* [Task item]:
Omit images. Retype all entries verbatim.

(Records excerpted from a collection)
════
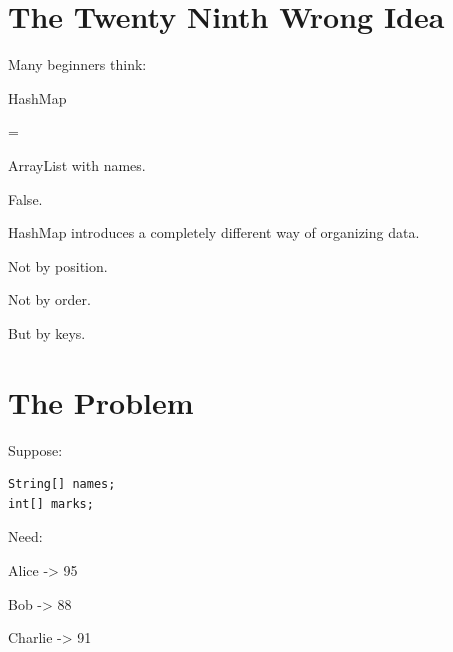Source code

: \documentclass[11pt,a4paper]{book}
\begin{document}
\section{The Twenty Ninth Wrong Idea}

\begin{trap}

Many beginners think:


HashMap

=

ArrayList with names.


False.


HashMap introduces a completely
different way of organizing data.


Not by position.


Not by order.


But by keys.

\end{trap}


\section{The Problem}

Suppose:

\begin{verbatim} 
String[] names;
int[] marks;
\end{verbatim}


Need:


Alice -> 95

Bob -> 88

Charlie -> 91

\end{document}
════
* [Answer for the task]:
Source code

: \documentclass[11pt,a4paper]{book}
\begin{document}
\section{The Twenty Ninth Wrong Idea}

\begin{trap}

Many beginners think:


HashMap

=

ArrayList with names.


False.


HashMap introduces a completely
different way of organizing data.


Not by position.


Not by order.


But by keys.

\end{trap}


\section{The Problem}

Suppose:

\begin{verbatim} 
String[] names;
int[] marks;
\end{verbatim}


Need:


Alice -> 95

Bob -> 88

Charlie -> 91

\end{document}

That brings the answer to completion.